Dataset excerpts
=== Section Start ===

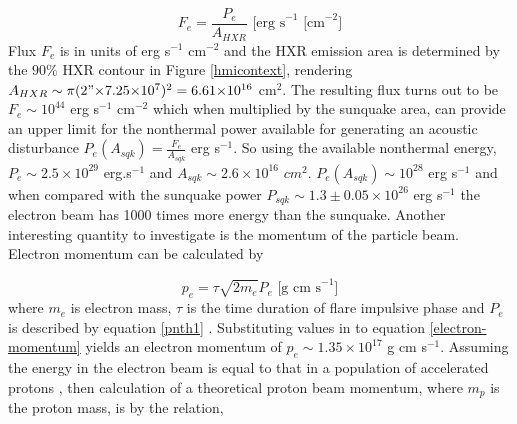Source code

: \begin{equation}\label{electronflux}
F_e = \frac{P_{e}}{A_{HXR}} \text{ [erg s}^{-1}\text{ [cm}^{-2}]
\end{equation}
\noindent
Flux $F_e$ is in units of erg s$^{-1}$ cm$^{-2}$ and the HXR emission area is determined by the $90\%$ HXR contour in Figure \ref{hmicontext}, rendering $A_{HXR} \sim \pi (2"{\times}7.25{\times}10^{7})^{2} = 6.61{\times}10^{16}$ cm$^{2}$. The resulting flux turns out to be $F_e \sim 10^{44}$ erg s$^{-1}$ cm$^{-2}$ which when multiplied by the sunquake area, can provide an upper limit for the nonthermal power available for generating an acoustic disturbance $P_{e}(A_{sqk}) = \frac{F_e}{A_{sqk}}$ erg s$^{-1}$. So using the available nonthermal energy, $P_e \sim 2.5{\times}10^{29}$ erg.s$^{-1}$ and $A_{sqk} \sim 2.6{\times}10^{16}$ $cm^{2}$. $P_{e}(A_{sqk}) \sim 10^{28}$ erg s$^{-1}$ and when compared with the sunquake power $P_{sqk} \sim 1.3\pm0.05{\times}10^{26}$ erg s$^{-1}$ the electron beam has 1000 times more energy than the sunquake. Another interesting quantity to investigate is the momentum of the particle beam. Electron momentum can be calculated by 


\begin{equation}\label{electron-momentum}
p_e=\tau \sqrt{2m_e} P_{e} \text{ [g cm s}^{-1}]
\end{equation}
\noindent
where $m_e$ is electron mass, $\tau$ is the time duration of flare impulsive phase and $P_{e}$ is described by equation \ref{pnth1} \citep{2015ApJ...807..102S}. Substituting values in to equation \ref{electron-momentum} yields an electron momentum of $p_e \sim 1.35{\times}10^{17}$ g cm s$^{-1}$. Assuming the energy in the electron beam is equal to that in a population of accelerated protons \citep{2000ApJ...542..513E}, then calculation of a theoretical proton beam momentum, where $m_p$ is the proton mass, is by the relation,

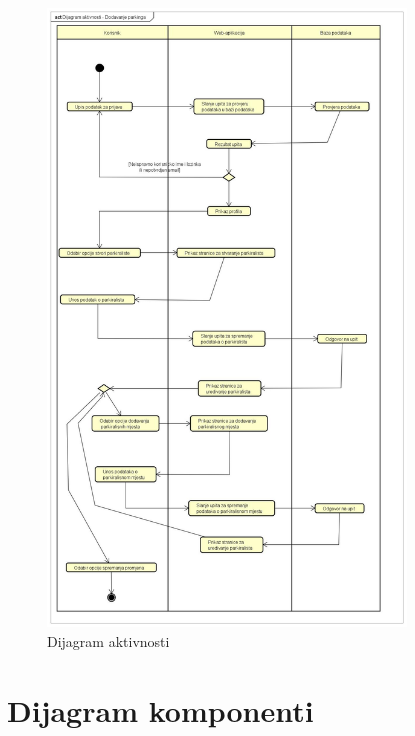 \begin{figure}[H]
	
	\includegraphics[width=0.85\textwidth]{slike/Dijagram aktivnosti - Dodavanje parkinga.jpg} %
	\centering
	\caption{Dijagram aktivnosti}
	\label{fig:dijaktiv}
\end{figure}

\eject
\section{Dijagram komponenti}

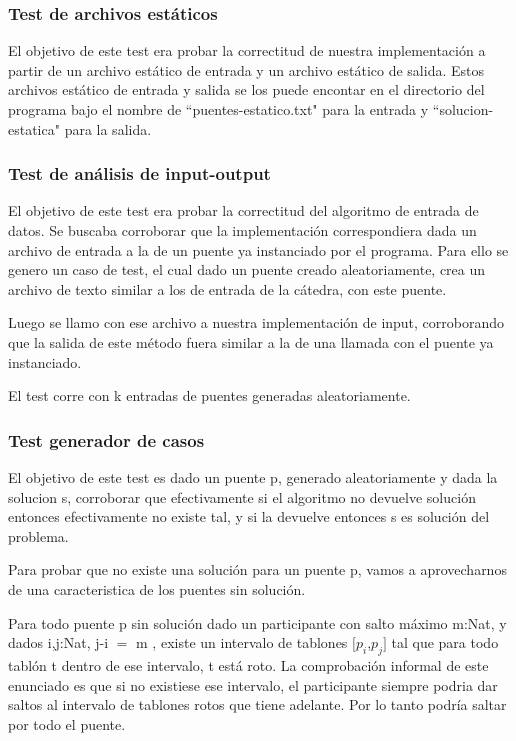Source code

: \subsubsection{Test de archivos est\'aticos}

El objetivo de este test era probar la correctitud de nuestra implementaci\'on a partir de un archivo est\'atico de entrada y un archivo est\'atico de salida.
Estos archivos est\'atico de entrada y salida se los puede encontar en el directorio del programa bajo el nombre de ``puentes-estatico.txt" para la entrada y ``solucion-estatica" para la salida.


\subsubsection{Test de an\'alisis de input-output}

El objetivo de este test era probar la correctitud del algoritmo de entrada de datos.
Se buscaba corroborar que la implementaci\'on correspondiera dada un archivo de entrada a la de un puente ya instanciado por el programa.
Para ello se genero un caso de test, el cual dado un puente creado aleatoriamente, crea un archivo de texto similar a los de entrada de la c\'atedra, con este puente. 

Luego se llamo con ese archivo a nuestra implementaci\'on de input, corroborando que la salida de este m\'etodo fuera similar a la de una llamada con el puente ya instanciado.

El test corre con k entradas de puentes generadas aleatoriamente.

\subsubsection{Test generador de casos}

El objetivo de este test es dado un puente p, generado aleatoriamente y dada la solucion s, corroborar que efectivamente si el algoritmo no devuelve soluci\'on entonces efectivamente no existe tal, y si la devuelve entonces s es soluci\'on del problema.

Para probar que no existe una soluci\'on para un puente p, vamos a aprovecharnos de una caracteristica de los puentes sin soluci\'on.

Para todo puente p sin soluci\'on dado un participante con salto m\'aximo m:Nat, y dados i,j:Nat, j-i $=$ m , existe un intervalo de tablones $[p_{i}$,$p_{j}]$ tal que para todo tabl\'on t dentro de ese intervalo, t est\'a roto.
La comprobaci\'on informal de este enunciado es que si no existiese ese intervalo, el participante siempre podria dar saltos al intervalo de tablones rotos que tiene adelante. Por lo tanto podr\'ia saltar por todo el puente.

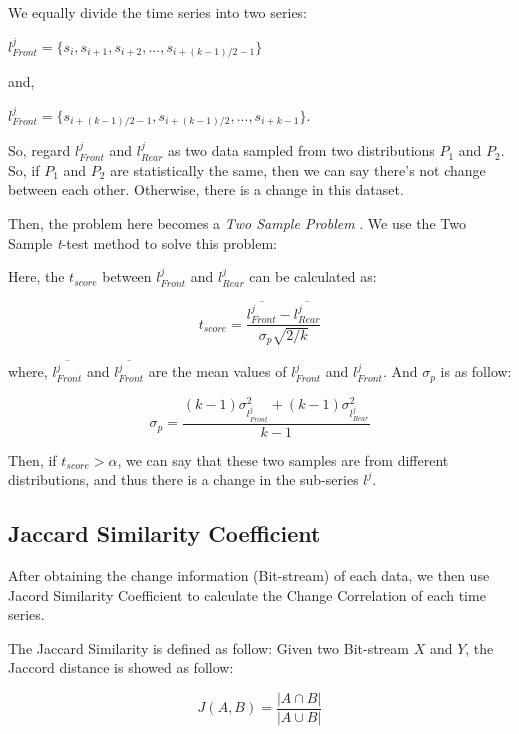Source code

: We equally divide the time series into two series: 

$l^j_{Front} = \{s_i,s_{i+1},s_{i+2},...,s_{i+(k-1)/2 -1}\}$

and, 

$l^j_{Front} = \{s_{i+(k-1)/2 -1},s_{i+(k-1)/2},...,s_{i+k-1}\}$.

So, regard $l^j_{Front}$ and $l^j_{Rear}$ as two data sampled from two distributions $P_1$ and $P_2$. So, if $P_1$ and $P_2$ are statistically the same, then we can say there's not change between each other. Otherwise, there is a change in this dataset.

Then, the problem here becomes a \textit{Two Sample Problem} \cite{gretton2006kernel}. We use the Two Sample \textit{t}-test \cite{moore2007basic} method to solve this problem:

Here, the $t_{score}$ between $l^j_{Front}$ and $l^j_{Rear}$ can be calculated as:

\begin{equation}
t_{score} = \frac{\overline{l^j_{Front}} - \overline{l^j_{Rear}}}{\sigma_p\sqrt{2/k}}
\end{equation}

where, $\overline{l^j_{Front}}$ and $\overline{l^j_{Front}}$ are the mean values of $l^j_{Front}$ and $l^j_{Front}$. And $\sigma_p$ is as follow:

\begin{equation}
\sigma_p = \frac{(k-1)\sigma_{l^j_{Front}}^2 + (k-1)\sigma_{l^j_{Rear}}^2}{k-1}
\end{equation}

Then, if $t_{score} > \alpha$, we can say that these two samples are from different distributions, and thus there is a change in the sub-series $l^j$.

\subsection{Jaccard Similarity Coefficient}

After obtaining the change information (Bit-stream) of each data, we then use Jacord Similarity Coefficient to calculate the Change Correlation of each time series.

The Jaccard Similarity \cite{han2011data} is defined as follow:
Given two Bit-stream $X$ and $Y$, the Jaccord distance is showed as follow:

\begin{equation}
J(A,B) = \frac{|A \cap B|}{|A \cup B|}
\end{equation}

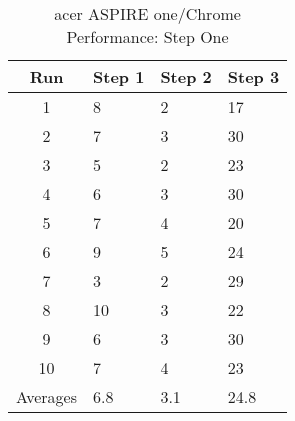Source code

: \begin{table}
  \begin{center}
  \begin{tabular}{| c | l | l | l |}
    \hline
    Run          & Step 1 & Step 2 & Step 3 \\ \hline
    1            & 8      & 2      & 17     \\ \hline
    2            & 7      & 3      & 30     \\ \hline
    3            & 5      & 2      & 23     \\ \hline
    4            & 6      & 3      & 30     \\ \hline
    5            & 7      & 4      & 20     \\ \hline
    6            & 9      & 5      & 24     \\ \hline
    7            & 3      & 2      & 29     \\ \hline
    8            & 10     & 3      & 22     \\ \hline
    9            & 6      & 3      & 30     \\ \hline
    10           & 7      & 4      & 23     \\ \hline
    Averages     & 6.8    & 3.1    & 24.8   \\
    \hline
  \end{tabular}
  \caption{acer ASPIRE one/Chrome Performance: Step One}
  \label{aspChrPerf}
  \end{center}
\end{table}
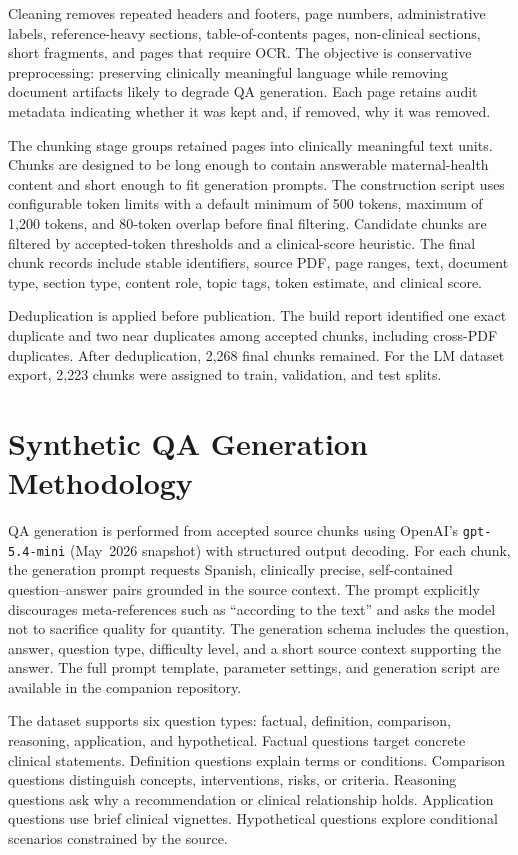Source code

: \documentclass[conference]{IEEEtran}
\begin{document}
Cleaning removes repeated headers and footers, page numbers, administrative labels, reference-heavy sections, table-of-contents pages, non-clinical sections, short fragments, and pages that require OCR. The objective is conservative preprocessing: preserving clinically meaningful language while removing document artifacts likely to degrade QA generation. Each page retains audit metadata indicating whether it was kept and, if removed, why it was removed.

The chunking stage groups retained pages into clinically meaningful text units. Chunks are designed to be long enough to contain answerable maternal-health content and short enough to fit generation prompts. The construction script uses configurable token limits with a default minimum of 500 tokens, maximum of 1,200 tokens, and 80-token overlap before final filtering. Candidate chunks are filtered by accepted-token thresholds and a clinical-score heuristic. The final chunk records include stable identifiers, source PDF, page ranges, text, document type, section type, content role, topic tags, token estimate, and clinical score.

Deduplication is applied before publication. The build report identified one exact duplicate and two near duplicates among accepted chunks, including cross-PDF duplicates. After deduplication, 2,268 final chunks remained. For the LM dataset export, 2,223 chunks were assigned to train, validation, and test splits.

\section{Synthetic QA Generation Methodology}
QA generation is performed from accepted source chunks using OpenAI's \texttt{gpt-5.4-mini} (May~2026 snapshot) with structured output decoding. For each chunk, the generation prompt requests Spanish, clinically precise, self-contained question--answer pairs grounded in the source context. The prompt explicitly discourages meta-references such as ``according to the text'' and asks the model not to sacrifice quality for quantity. The generation schema includes the question, answer, question type, difficulty level, and a short source context supporting the answer. The full prompt template, parameter settings, and generation script are available in the companion repository.

The dataset supports six question types: factual, definition, comparison, reasoning, application, and hypothetical. Factual questions target concrete clinical statements. Definition questions explain terms or conditions. Comparison questions distinguish concepts, interventions, risks, or criteria. Reasoning questions ask why a recommendation or clinical relationship holds. Application questions use brief clinical vignettes. Hypothetical questions explore conditional scenarios constrained by the source.
\end{document}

=== Section End ===

Show the lines where the word "correctitud" appears in the entries.

◆ WRITTEN SOLUTION
El objetivo de este test era probar la correctitud de nuestra implementaci\'on a partir de un archivo est\'atico de entrada y un archivo est\'atico de salida.
El objetivo de este test era probar la correctitud del algoritmo de entrada de datos.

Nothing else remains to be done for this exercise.